Records for processing —
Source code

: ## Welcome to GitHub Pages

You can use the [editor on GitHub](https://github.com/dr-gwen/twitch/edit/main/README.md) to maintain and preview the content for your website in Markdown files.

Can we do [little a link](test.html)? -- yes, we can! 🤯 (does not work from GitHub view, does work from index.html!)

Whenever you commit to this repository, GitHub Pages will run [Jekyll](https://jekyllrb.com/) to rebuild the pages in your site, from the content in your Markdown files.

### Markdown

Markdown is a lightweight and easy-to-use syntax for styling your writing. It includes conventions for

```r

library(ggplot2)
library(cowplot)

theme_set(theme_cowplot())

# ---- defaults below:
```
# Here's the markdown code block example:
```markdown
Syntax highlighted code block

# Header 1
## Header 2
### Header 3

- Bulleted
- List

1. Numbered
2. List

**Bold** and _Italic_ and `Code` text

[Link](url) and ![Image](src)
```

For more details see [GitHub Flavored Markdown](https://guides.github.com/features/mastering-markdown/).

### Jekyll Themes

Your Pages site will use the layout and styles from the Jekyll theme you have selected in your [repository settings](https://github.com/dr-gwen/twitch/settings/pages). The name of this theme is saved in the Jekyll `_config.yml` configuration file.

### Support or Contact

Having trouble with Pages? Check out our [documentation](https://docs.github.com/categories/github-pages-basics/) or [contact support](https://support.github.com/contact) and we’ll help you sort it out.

Problem statement — Set down the records again, exactly.

Answer to this task —
Source code

: ## Welcome to GitHub Pages

You can use the [editor on GitHub](https://github.com/dr-gwen/twitch/edit/main/README.md) to maintain and preview the content for your website in Markdown files.

Can we do [little a link](test.html)? -- yes, we can! 🤯 (does not work from GitHub view, does work from index.html!)

Whenever you commit to this repository, GitHub Pages will run [Jekyll](https://jekyllrb.com/) to rebuild the pages in your site, from the content in your Markdown files.

### Markdown

Markdown is a lightweight and easy-to-use syntax for styling your writing. It includes conventions for

```r

library(ggplot2)
library(cowplot)

theme_set(theme_cowplot())

# ---- defaults below:
```
# Here's the markdown code block example:
```markdown
Syntax highlighted code block

# Header 1
## Header 2
### Header 3

- Bulleted
- List

1. Numbered
2. List

**Bold** and _Italic_ and `Code` text

[Link](url) and ![Image](src)
```

For more details see [GitHub Flavored Markdown](https://guides.github.com/features/mastering-markdown/).

### Jekyll Themes

Your Pages site will use the layout and styles from the Jekyll theme you have selected in your [repository settings](https://github.com/dr-gwen/twitch/settings/pages). The name of this theme is saved in the Jekyll `_config.yml` configuration file.

### Support or Contact

Having trouble with Pages? Check out our [documentation](https://docs.github.com/categories/github-pages-basics/) or [contact support](https://support.github.com/contact) and we’ll help you sort it out.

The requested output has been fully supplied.